--- RECORDS ---

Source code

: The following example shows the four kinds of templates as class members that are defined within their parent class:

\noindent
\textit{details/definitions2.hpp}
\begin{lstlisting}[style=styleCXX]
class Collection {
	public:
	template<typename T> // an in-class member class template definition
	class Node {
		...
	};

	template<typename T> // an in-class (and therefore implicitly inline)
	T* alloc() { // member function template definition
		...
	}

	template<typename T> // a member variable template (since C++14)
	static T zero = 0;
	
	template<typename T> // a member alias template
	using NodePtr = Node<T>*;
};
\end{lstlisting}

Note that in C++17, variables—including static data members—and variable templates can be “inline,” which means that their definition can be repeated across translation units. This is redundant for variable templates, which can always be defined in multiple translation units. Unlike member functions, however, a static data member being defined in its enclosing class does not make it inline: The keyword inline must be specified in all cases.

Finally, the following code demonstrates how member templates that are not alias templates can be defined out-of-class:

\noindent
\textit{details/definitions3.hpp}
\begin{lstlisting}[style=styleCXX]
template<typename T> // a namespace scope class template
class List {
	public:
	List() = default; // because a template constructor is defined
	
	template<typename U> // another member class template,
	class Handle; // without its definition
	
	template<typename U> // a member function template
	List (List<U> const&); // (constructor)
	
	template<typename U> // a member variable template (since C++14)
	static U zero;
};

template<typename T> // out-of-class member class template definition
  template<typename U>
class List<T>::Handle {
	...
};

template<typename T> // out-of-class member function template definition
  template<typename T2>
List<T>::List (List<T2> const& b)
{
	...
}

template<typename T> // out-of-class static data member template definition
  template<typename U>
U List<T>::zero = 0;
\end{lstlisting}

---

Which lines of the data contain "zero"? Copy them all.

RESULT:
	static T zero = 0;
	static U zero;
U List<T>::zero = 0;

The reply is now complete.